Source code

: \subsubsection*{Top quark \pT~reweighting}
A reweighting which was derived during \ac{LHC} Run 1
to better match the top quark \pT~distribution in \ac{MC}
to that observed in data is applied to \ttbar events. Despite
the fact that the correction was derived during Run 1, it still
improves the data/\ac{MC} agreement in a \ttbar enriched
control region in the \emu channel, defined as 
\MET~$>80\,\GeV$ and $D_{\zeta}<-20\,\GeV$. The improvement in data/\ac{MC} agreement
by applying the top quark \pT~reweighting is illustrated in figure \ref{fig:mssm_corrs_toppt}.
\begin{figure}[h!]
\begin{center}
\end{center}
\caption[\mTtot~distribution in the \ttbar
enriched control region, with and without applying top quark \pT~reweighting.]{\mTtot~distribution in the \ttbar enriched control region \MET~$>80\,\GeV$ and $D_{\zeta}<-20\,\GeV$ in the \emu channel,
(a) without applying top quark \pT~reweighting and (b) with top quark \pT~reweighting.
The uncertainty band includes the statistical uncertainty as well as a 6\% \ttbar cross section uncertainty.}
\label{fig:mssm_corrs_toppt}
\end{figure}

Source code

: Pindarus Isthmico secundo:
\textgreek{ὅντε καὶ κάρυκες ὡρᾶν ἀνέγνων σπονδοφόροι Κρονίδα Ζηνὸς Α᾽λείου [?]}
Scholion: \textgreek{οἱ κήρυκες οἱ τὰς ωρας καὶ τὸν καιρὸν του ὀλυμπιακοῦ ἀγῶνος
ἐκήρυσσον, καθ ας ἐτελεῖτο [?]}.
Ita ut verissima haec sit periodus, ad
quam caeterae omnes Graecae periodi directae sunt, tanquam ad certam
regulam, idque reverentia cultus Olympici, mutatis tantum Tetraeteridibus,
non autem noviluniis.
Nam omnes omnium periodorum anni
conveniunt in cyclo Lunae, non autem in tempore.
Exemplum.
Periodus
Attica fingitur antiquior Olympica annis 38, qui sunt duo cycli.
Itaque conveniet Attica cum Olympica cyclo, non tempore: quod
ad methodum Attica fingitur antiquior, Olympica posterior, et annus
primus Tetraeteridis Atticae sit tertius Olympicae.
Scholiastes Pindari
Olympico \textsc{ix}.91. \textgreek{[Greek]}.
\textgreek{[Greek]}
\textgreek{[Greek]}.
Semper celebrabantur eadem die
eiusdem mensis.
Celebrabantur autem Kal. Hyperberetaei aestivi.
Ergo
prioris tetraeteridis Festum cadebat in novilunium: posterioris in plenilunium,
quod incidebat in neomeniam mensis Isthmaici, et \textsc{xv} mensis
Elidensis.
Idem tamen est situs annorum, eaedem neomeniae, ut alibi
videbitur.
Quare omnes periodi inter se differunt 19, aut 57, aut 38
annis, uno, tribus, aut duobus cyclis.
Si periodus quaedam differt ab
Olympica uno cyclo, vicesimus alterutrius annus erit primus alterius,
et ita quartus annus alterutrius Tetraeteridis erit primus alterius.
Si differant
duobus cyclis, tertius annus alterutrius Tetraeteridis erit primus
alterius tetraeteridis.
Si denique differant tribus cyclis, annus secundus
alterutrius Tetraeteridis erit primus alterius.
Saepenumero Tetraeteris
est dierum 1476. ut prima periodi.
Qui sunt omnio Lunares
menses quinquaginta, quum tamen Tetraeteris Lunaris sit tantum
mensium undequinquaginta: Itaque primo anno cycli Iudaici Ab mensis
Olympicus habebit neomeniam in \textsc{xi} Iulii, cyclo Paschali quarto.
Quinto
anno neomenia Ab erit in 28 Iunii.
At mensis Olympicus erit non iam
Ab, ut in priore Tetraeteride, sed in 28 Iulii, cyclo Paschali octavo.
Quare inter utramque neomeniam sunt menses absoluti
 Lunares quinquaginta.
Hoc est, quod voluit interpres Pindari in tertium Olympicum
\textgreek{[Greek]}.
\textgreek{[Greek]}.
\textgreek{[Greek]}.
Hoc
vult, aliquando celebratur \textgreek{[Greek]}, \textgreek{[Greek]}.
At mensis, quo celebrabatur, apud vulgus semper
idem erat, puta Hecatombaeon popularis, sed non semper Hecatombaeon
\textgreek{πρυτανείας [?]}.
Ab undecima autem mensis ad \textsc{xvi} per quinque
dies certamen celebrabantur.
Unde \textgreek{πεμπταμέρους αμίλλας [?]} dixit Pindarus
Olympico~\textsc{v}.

● ● ● ● ● ● ●

All entries are to be printed once more, exactly as given.

● **Exercise result**:
Source code

: \subsubsection*{Top quark \pT~reweighting}
A reweighting which was derived during \ac{LHC} Run 1
to better match the top quark \pT~distribution in \ac{MC}
to that observed in data is applied to \ttbar events. Despite
the fact that the correction was derived during Run 1, it still
improves the data/\ac{MC} agreement in a \ttbar enriched
control region in the \emu channel, defined as 
\MET~$>80\,\GeV$ and $D_{\zeta}<-20\,\GeV$. The improvement in data/\ac{MC} agreement
by applying the top quark \pT~reweighting is illustrated in figure \ref{fig:mssm_corrs_toppt}.
\begin{figure}[h!]
\begin{center}
\end{center}
\caption[\mTtot~distribution in the \ttbar
enriched control region, with and without applying top quark \pT~reweighting.]{\mTtot~distribution in the \ttbar enriched control region \MET~$>80\,\GeV$ and $D_{\zeta}<-20\,\GeV$ in the \emu channel,
(a) without applying top quark \pT~reweighting and (b) with top quark \pT~reweighting.
The uncertainty band includes the statistical uncertainty as well as a 6\% \ttbar cross section uncertainty.}
\label{fig:mssm_corrs_toppt}
\end{figure}

Source code

: Pindarus Isthmico secundo:
\textgreek{ὅντε καὶ κάρυκες ὡρᾶν ἀνέγνων σπονδοφόροι Κρονίδα Ζηνὸς Α᾽λείου [?]}
Scholion: \textgreek{οἱ κήρυκες οἱ τὰς ωρας καὶ τὸν καιρὸν του ὀλυμπιακοῦ ἀγῶνος
ἐκήρυσσον, καθ ας ἐτελεῖτο [?]}.
Ita ut verissima haec sit periodus, ad
quam caeterae omnes Graecae periodi directae sunt, tanquam ad certam
regulam, idque reverentia cultus Olympici, mutatis tantum Tetraeteridibus,
non autem noviluniis.
Nam omnes omnium periodorum anni
conveniunt in cyclo Lunae, non autem in tempore.
Exemplum.
Periodus
Attica fingitur antiquior Olympica annis 38, qui sunt duo cycli.
Itaque conveniet Attica cum Olympica cyclo, non tempore: quod
ad methodum Attica fingitur antiquior, Olympica posterior, et annus
primus Tetraeteridis Atticae sit tertius Olympicae.
Scholiastes Pindari
Olympico \textsc{ix}.91. \textgreek{[Greek]}.
\textgreek{[Greek]}
\textgreek{[Greek]}.
Semper celebrabantur eadem die
eiusdem mensis.
Celebrabantur autem Kal. Hyperberetaei aestivi.
Ergo
prioris tetraeteridis Festum cadebat in novilunium: posterioris in plenilunium,
quod incidebat in neomeniam mensis Isthmaici, et \textsc{xv} mensis
Elidensis.
Idem tamen est situs annorum, eaedem neomeniae, ut alibi
videbitur.
Quare omnes periodi inter se differunt 19, aut 57, aut 38
annis, uno, tribus, aut duobus cyclis.
Si periodus quaedam differt ab
Olympica uno cyclo, vicesimus alterutrius annus erit primus alterius,
et ita quartus annus alterutrius Tetraeteridis erit primus alterius.
Si differant
duobus cyclis, tertius annus alterutrius Tetraeteridis erit primus
alterius tetraeteridis.
Si denique differant tribus cyclis, annus secundus
alterutrius Tetraeteridis erit primus alterius.
Saepenumero Tetraeteris
est dierum 1476. ut prima periodi.
Qui sunt omnio Lunares
menses quinquaginta, quum tamen Tetraeteris Lunaris sit tantum
mensium undequinquaginta: Itaque primo anno cycli Iudaici Ab mensis
Olympicus habebit neomeniam in \textsc{xi} Iulii, cyclo Paschali quarto.
Quinto
anno neomenia Ab erit in 28 Iunii.
At mensis Olympicus erit non iam
Ab, ut in priore Tetraeteride, sed in 28 Iulii, cyclo Paschali octavo.
Quare inter utramque neomeniam sunt menses absoluti
 Lunares quinquaginta.
Hoc est, quod voluit interpres Pindari in tertium Olympicum
\textgreek{[Greek]}.
\textgreek{[Greek]}.
\textgreek{[Greek]}.
Hoc
vult, aliquando celebratur \textgreek{[Greek]}, \textgreek{[Greek]}.
At mensis, quo celebrabatur, apud vulgus semper
idem erat, puta Hecatombaeon popularis, sed non semper Hecatombaeon
\textgreek{πρυτανείας [?]}.
Ab undecima autem mensis ad \textsc{xvi} per quinque
dies certamen celebrabantur.
Unde \textgreek{πεμπταμέρους αμίλλας [?]} dixit Pindarus
Olympico~\textsc{v}.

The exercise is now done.